American journalist (1910–1989)

Edward Ware Barrett (July 3, 1910 – October 3, 1989) was an American journalist who was Assistant Secretary of State for Public Affairs from 1950 to 1952, and Dean of the Columbia University Graduate School of Journalism from 1956 to 1968, in which capacity he founded the Columbia Journalism Review in 1961.

==Biography==
Barrett was born on July 3, 1910, in Birmingham, Alabama, where his father was editor of the Birmingham Age-Herald. He was educated at Princeton University, graduating with a B.A. in public and international affairs in 1932. During his time at Princeton, he was editor of The Daily Princetonian.

After college, Barrett worked briefly for CBS, before joining Newsweek as a researcher-writer; later, he became the magazine's Washington correspondent and then its national affairs editor. He moved to Today magazine in 1937, but Today merged with Newsweek later in 1937, and he was therefore back at Newsweek. Barrett originated the "Periscope" feature at Newsweek.

During World War II, Barrett joined the Office of the Coordinator of Information, which later became the Office of Strategic Services. Later in 1942, he became chief of the overseas news and features division of the Office of War Information. After the war, Barrett returned to Newsweek in 1946.

In 1950, President of the United States Harry S. Truman named Barrett Assistant Secretary of State for Public Affairs and Barrett held this office from February 16, 1950, until February 20, 1952. After his time at the United States Department of State, Barrett founded his own public relations firm, Edward W. Barrett and Associates. In 1953, he published a memoir entitled Truth Is Our Weapon recounting his experiences during World War II. He joined Hill & Knowlton as executive vice president in 1956.

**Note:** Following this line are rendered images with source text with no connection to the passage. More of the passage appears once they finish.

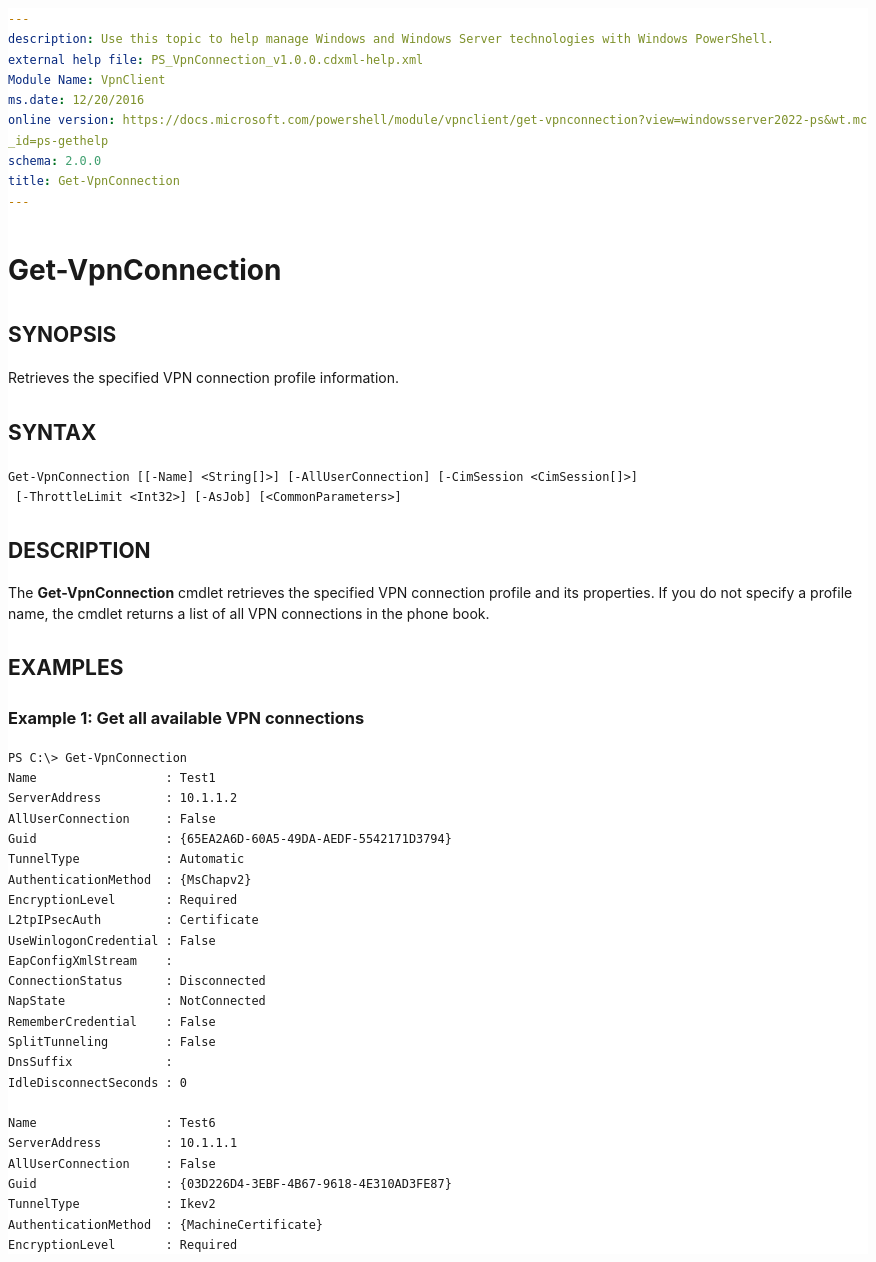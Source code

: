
 ```yaml
---
description: Use this topic to help manage Windows and Windows Server technologies with Windows PowerShell.
external help file: PS_VpnConnection_v1.0.0.cdxml-help.xml
Module Name: VpnClient
ms.date: 12/20/2016
online version: https://docs.microsoft.com/powershell/module/vpnclient/get-vpnconnection?view=windowsserver2022-ps&wt.mc_id=ps-gethelp
schema: 2.0.0
title: Get-VpnConnection
---
```


# Get-VpnConnection

## SYNOPSIS
Retrieves the specified VPN connection profile information.

## SYNTAX

```
Get-VpnConnection [[-Name] <String[]>] [-AllUserConnection] [-CimSession <CimSession[]>]
 [-ThrottleLimit <Int32>] [-AsJob] [<CommonParameters>]
```

## DESCRIPTION
The **Get-VpnConnection** cmdlet retrieves the specified VPN connection profile and its properties.
If you do not specify a profile name, the cmdlet returns a list of all VPN connections in the phone book.

## EXAMPLES

### Example 1: Get all available VPN connections
```
PS C:\> Get-VpnConnection
Name                  : Test1
ServerAddress         : 10.1.1.2
AllUserConnection     : False
Guid                  : {65EA2A6D-60A5-49DA-AEDF-5542171D3794}
TunnelType            : Automatic
AuthenticationMethod  : {MsChapv2}
EncryptionLevel       : Required
L2tpIPsecAuth         : Certificate
UseWinlogonCredential : False
EapConfigXmlStream    : 
ConnectionStatus      : Disconnected
NapState              : NotConnected
RememberCredential    : False
SplitTunneling        : False
DnsSuffix             : 
IdleDisconnectSeconds : 0

Name                  : Test6
ServerAddress         : 10.1.1.1
AllUserConnection     : False
Guid                  : {03D226D4-3EBF-4B67-9618-4E310AD3FE87}
TunnelType            : Ikev2
AuthenticationMethod  : {MachineCertificate}
EncryptionLevel       : Required
```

In 1956, Barrett became Dean of the Columbia University Graduate School of Journalism, a post he would hold until 1968, when he resigned. He explained, somewhat cryptically, that his resignation had to do with the Columbia student riots of that year.

He founded the Columbia Journalism Review in 1961. In 1963, he published a second book, entitled Journalism in Action.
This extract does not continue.